Allí solían acudir hombres de estado de la época grancolombiana, como don Luis Andrés Baralt y el doctor José Manuel Restrepo y poetas filósofos a lo don José Eusebio Caro y don Ricardo de La Parra.
El doctor Cheyne, natural de Escocia, médico de la Legión Británica y amigo de Bolívar era el más renombrado médico de Bogotá y tomó muy a pechos la asistencia de su amigo Aranzazu. “Los medicamentos que emplea son de un inglés que tiene grandes talentos, una profunda experiencia y un generoso y decidido interés por salvarme”. Nos decía Nepomuceno antes de anoche (a Telésforo y a mí) al ir a tomar el narcótico, que en la botica se espantaban con las recetas, pero que encogían los hombros y decían: “hay que despacharla porque trae la firma del doctor Cheyne”. Yo dije para mi coleto: ya descampa y llueve cigarros, y si no fuera por la confianza absoluta que tengo en tan eminente profesor, había creído anoche que era la hora de liar los corotos...” (Aranzazu a su madre).
El señor Aranzazu era de facilísimo acceso para todos y nadie salió de su presencia disgustado. Los placeres de la conversación eran su casi exclusivo goce, y su genio festivo y su imaginación poética la sazonaban con chistosas agudezas y pensamientos brillantes...
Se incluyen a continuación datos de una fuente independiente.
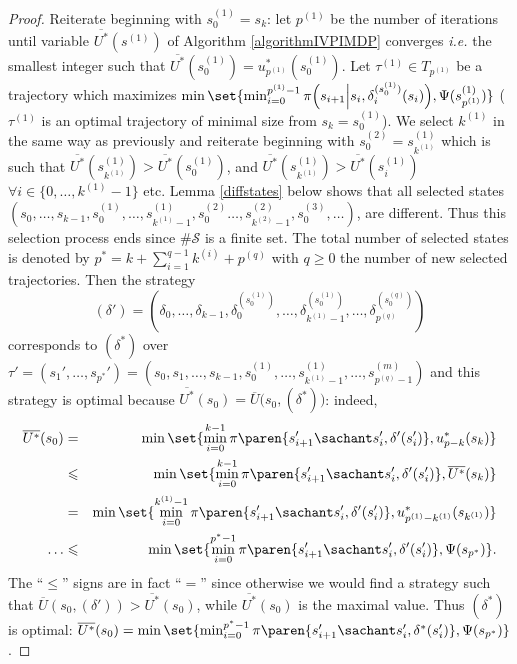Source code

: \begin{proof}
Reiterate beginning with $s^{(1)}_0 = s_k$: 
let $p^{(1)}$ be the number of iterations 
until variable $\overline{U^*}(s^{(1)})$ of Algorithm \ref{algorithmIVPIMDP} converges 
\textit{i.e.} the smallest integer such that 
$\overline{U^*}(s^{(1)}_0) = u^*_{p^{(1)}}(s^{(1)}_0)$. 
Let $\tau^{(1)} \in T_{p^{(1)}}$
be a trajectory 
which maximizes 
$\min \set{ \min_{i=0}^{p^{(1)}-1} \pi \Big(s_{i+1} \Big\vert s_i, 
\delta^{(s_0^{(1)})}_i(s_i) \Big), \Psi(s_{p^{(1)}}^{(1)}) } $ 
($\tau^{(1)}$ is an optimal trajectory of minimal size from $s_k=s_0^{(1)}$). 
We select $k^{(1)}$ in the same way as previously 
and reiterate beginning with $s^{(2)}_0=s^{(1)}_{k^{(1)}}$
 which is such that $\overline{U^*}(s^{(1)}_{k^{(1)}})>\overline{U^*}(s^{(1)}_0)$, 
and $\overline{U^*}(s^{(1)}_{k^{(1)}})>\overline{U^*}(s^{(1)}_i)$ 
$\forall i \in \{0,\ldots, k^{(1)} -1 \} $ etc. 
Lemma \ref{diffstates} below shows that all selected states 
$(s_0,\ldots,s_{k-1},s_0^{(1)},\ldots,s^{(1)}_{k^{(1)}-1},s^{(2)}_0\ldots,s^{(2)}_{k^{(2)}-1},s^{(3)}_0, \ldots )$, 
are different. 
Thus this selection process ends since 
$\# \mathcal{S}$ is a finite set. 
The total number of selected states 
is denoted by $p^*=k + \sum_{i=1}^{q-1} k^{(i)} + p^{(q)}$ 
with $q \geqslant 0$ the number of new selected trajectories. 
Then the strategy 
\[ (\delta')=(\delta_0,\ldots,\delta_{k-1},\delta^{(s_0^{(1)})}_0,\ldots,\delta^{ (s_0^{(1)})}_{k^{(1)}-1},\ldots,\delta^{(s_0^{(q)})}_{p^{(q)}})\] 
corresponds to $(\delta^*)$ over $\tau'=(s_1',\ldots,s_{p^*}') 
= (s_0,s_1,\ldots,s_{k-1},s^{(1)}_{0},\ldots,s^{(1)}_{k^{(1)}-1},\ldots,s^{(m)}_{p^{(q)}-1} )$
and this strategy is optimal because 
$\overline{U^*}(s_0) = \overline{U}\Big(s_0,(\delta^*)\Big)$: indeed,
\begin{eqnarray*}
\overline{U^*}(s_0) &=& \min \set{ \min_{i=0}^{k-1} \pi \paren{s_{i+1}' \sachant s_i',\delta'(s_i') }, u^*_{p-k}(s_k) } \\
&\leqslant& \min \set{ \min_{i=0}^{k-1} \pi \paren{s_{i+1}' \sachant s_i',\delta'(s_i') }, \overline{U^*}(s_k) } \\
&=& \min \set{ \min_{i=0}^{k^{(1)}-1} \pi \paren{s_{i+1}' \sachant s_i',\delta'(s_i') }, u_{p^{(1)}-k^{(1)}}^*(s_{k^{(1)}}) } \\
\hdots &\leqslant& \min \set{ \min_{i=0}^{p^*-1} \pi \paren{s_{i+1}' \sachant s_i',\delta'(s_i') }, \Psi(s_{p^*}) }.
\end{eqnarray*} 
The ``$\leqslant$'' signs are in fact ``$=$'' since otherwise we would 
find a strategy such that $\overline{U}(s_0,(\delta'))>\overline{U^*}(s_0)$,
while $\overline{U^*}(s_0)$ is the maximal value.
Thus $(\delta^*)$ is optimal: $\overline{U^*}(s_0) = \min \set{ \min_{i=0}^{p^*-1} \pi \paren{s_{i+1}' \sachant s_i',\delta^*(s_i') }, \Psi(s_{p^*}) }$.
\end{proof}

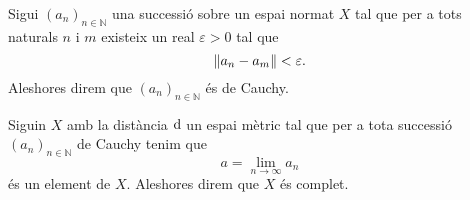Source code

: \documentclass[../../Main.tex]{subfiles}
\begin{document}
	\begin{definition}
		\label{def:successió de Cauchy amb normes}
		Sigui \((a_{n})_{n\in\mathbb{N}}\) una successió sobre un espai normat \(X\) tal que per a tots naturals \(n\) i \(m\) existeix un real \(\varepsilon>0\) tal que
		\[
		    \norm{a_{n}-a_{m}}<\varepsilon.
		\]
		Aleshores direm que \((a_{n})_{n\in\mathbb{N}}\) és de Cauchy.
	\end{definition}
	\begin{definition}
		\label{def:espai mètric complet}
		Siguin \(X\) amb la distància \(\operatorname{d}\) un espai mètric tal que per a tota successió \((a_{n})_{n\in\mathbb{N}}\) de Cauchy tenim que
		\[
		    a=\lim_{n\to\infty}a_{n}
		\]
		és un element de \(X\).
		Aleshores direm que \(X\) és complet.
	\end{definition}
\end{document}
...No puede fijarse la atención sin asombro en ese contraste raro de invalidez y padecimientos, de estoica fortaleza y animación intelectual: si él pareciera un enigma, la clave se encontrará en la variedad de sus conocimientos, en sus hábitos de meditación y de trabajo, en sus robustas facultades mentales, y en un fondo inagotable de filosofía sublime que le hacía indiferente a las dolencias y superior a todas las miserias del mundo material. Y era sólo un alma fuerte aprisionada en un cuerpo enfermizo, una cabeza vigorosa dominando (sic) acerbos sufrimientos físicos lo que en medio de atenciones tan graves constituía su existencia, desgraciada y precaria para el círculo de sus amigos, animada y brillante a los ojos de la sociedad”. (Lino Pombo. D.M.O.E.).
“El timbre metálico de su voz, y su fisonomía, aunque moribunda, línea de nobleza y distinción, daban a su palabra un encanto irresistible. Las inmensas lecturas a que se entregó en sus últimos años, habían robustecido su natural talento, y su conversación además de rimada y cadenciosa, era instructiva y sustancial...” (Emiro Kastos. D.M.O.E.).
En 1844 le apareció un cáncer en la lengua y se preparó para morir como filósofo y como cristiano recibiendo con fe los sacramentos. Se necesita haber visto para formarse una idea exacta de la entereza con que sobreponía a los terribles y variados sufrimientos que sin cesar le martirizaban, pero eran insuficientes para abatirle. Conservaba en medio de ellos su cortesía y jovialidad; no había dolor alguno capaz de arrancarle una expresión descompuesta, ni combinación de sufrimientos capaz de desesperarle...
A la imperturbable serenidad del estoico reunía la resignación valerosa del cristiano... M.Osp. En su última hora se hallaban en la cabecera de su lecho, su confesor el R. P. San Román, el doctor Ospina y el general Juan María Gómez, don Telésforo Sánchez Rendón, y sus fieles servidores Nepomuceno Aranzazu (un negro inteligente y muy caballeroso) y Manuela Ruiz.
Murió “en imponente y sosegada calma”, el 14 de abril de 1845, a las cinco y media a.m. D.M.O.E.